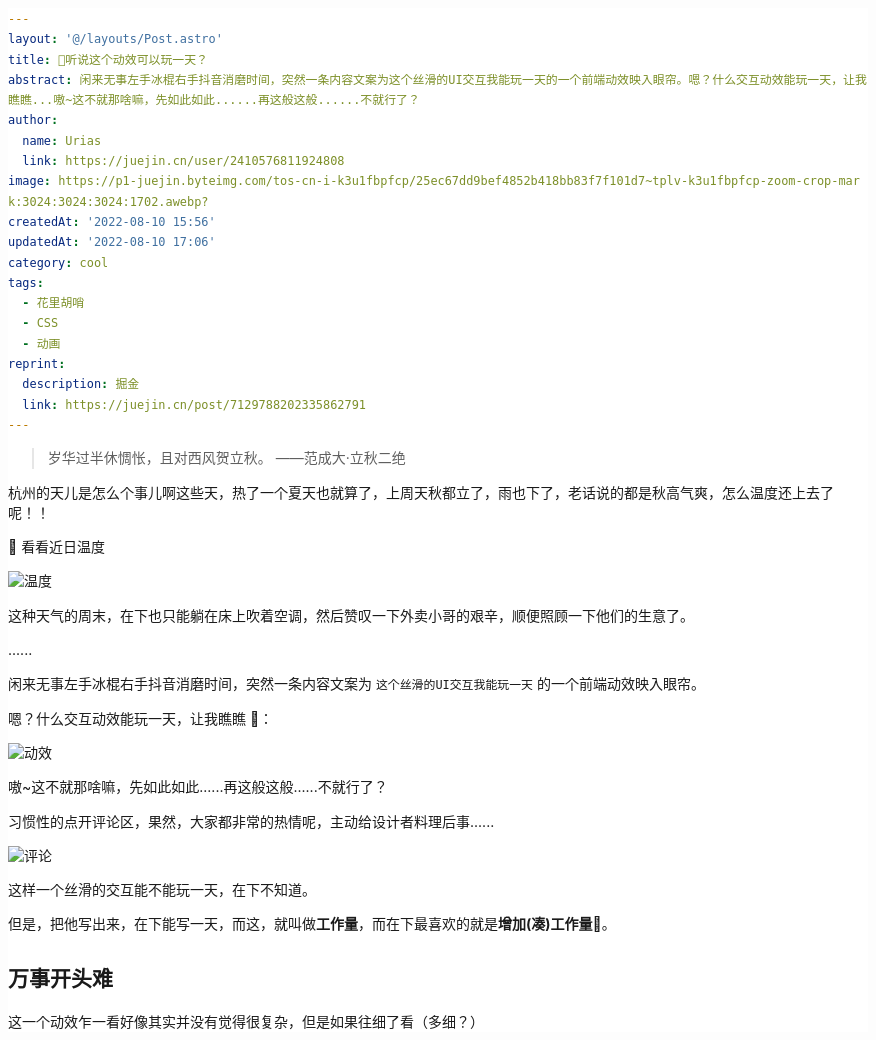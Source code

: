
 ```yaml
---
layout: '@/layouts/Post.astro'
title: 🤔听说这个动效可以玩一天？
abstract: 闲来无事左手冰棍右手抖音消磨时间，突然一条内容文案为这个丝滑的UI交互我能玩一天的一个前端动效映入眼帘。嗯？什么交互动效能玩一天，让我瞧瞧...嗷~这不就那啥嘛，先如此如此......再这般这般......不就行了？
author:
  name: Urias
  link: https://juejin.cn/user/2410576811924808
image: https://p1-juejin.byteimg.com/tos-cn-i-k3u1fbpfcp/25ec67dd9bef4852b418bb83f7f101d7~tplv-k3u1fbpfcp-zoom-crop-mark:3024:3024:3024:1702.awebp?
createdAt: '2022-08-10 15:56'
updatedAt: '2022-08-10 17:06'
category: cool
tags:
  - 花里胡哨
  - CSS
  - 动画
reprint:
  description: 掘金
  link: https://juejin.cn/post/7129788202335862791
---
```


> 岁华过半休惆怅，且对西风贺立秋。 ——范成大·立秋二绝

杭州的天儿是怎么个事儿啊这些天，热了一个夏天也就算了，上周天秋都立了，雨也下了，老话说的都是秋高气爽，怎么温度还上去了呢！！

🥵 看看近日温度

<p><img class="img-center" width="300" src="https://p3-juejin.byteimg.com/tos-cn-i-k3u1fbpfcp/66e6665c170945c0945e254bd69623dc~tplv-k3u1fbpfcp-zoom-in-crop-mark:3024:0:0:0.awebp?" alt="温度" loading="lazy" /></p>

这种天气的周末，在下也只能躺在床上吹着空调，然后赞叹一下外卖小哥的艰辛，顺便照顾一下他们的生意了。

......

闲来无事左手冰棍右手抖音消磨时间，突然一条内容文案为 `这个丝滑的UI交互我能玩一天` 的一个前端动效映入眼帘。

嗯？什么交互动效能玩一天，让我瞧瞧 👀：

<p><img class="img-center" width="300" src="https://p6-juejin.byteimg.com/tos-cn-i-k3u1fbpfcp/05bbd49805884ac0ac1389c589dca7e7~tplv-k3u1fbpfcp-zoom-in-crop-mark:3024:0:0:0.awebp?" alt="动效"  loading="lazy" /></p>

嗷~这不就那啥嘛，先如此如此......再这般这般......不就行了？

习惯性的点开评论区，果然，大家都非常的热情呢，主动给设计者料理后事......

<p><img class="img-center" width="620" src="https://p6-juejin.byteimg.com/tos-cn-i-k3u1fbpfcp/cb3446205e2647778af931cfdd619c9f~tplv-k3u1fbpfcp-zoom-in-crop-mark:3024:0:0:0.awebp?" alt="评论"  loading="lazy" /></p>

这样一个丝滑的交互能不能玩一天，在下不知道。

但是，把他写出来，在下能写一天，而这，就叫做**工作量**，而在下最喜欢的就是**增加(凑)工作量**🤫。

## 万事开头难

这一个动效乍一看好像其实并没有觉得很复杂，但是如果往细了看（多细？）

—————

■ **Work instruction**: The response should be an exact copy of the lines from the one with "这样一个丝滑的交互能不能玩一天，在下不知道。" through the end of the data, with no other text.

■ **Solved problem**:
这样一个丝滑的交互能不能玩一天，在下不知道。

但是，把他写出来，在下能写一天，而这，就叫做**工作量**，而在下最喜欢的就是**增加(凑)工作量**🤫。

## 万事开头难

这一个动效乍一看好像其实并没有觉得很复杂，但是如果往细了看（多细？）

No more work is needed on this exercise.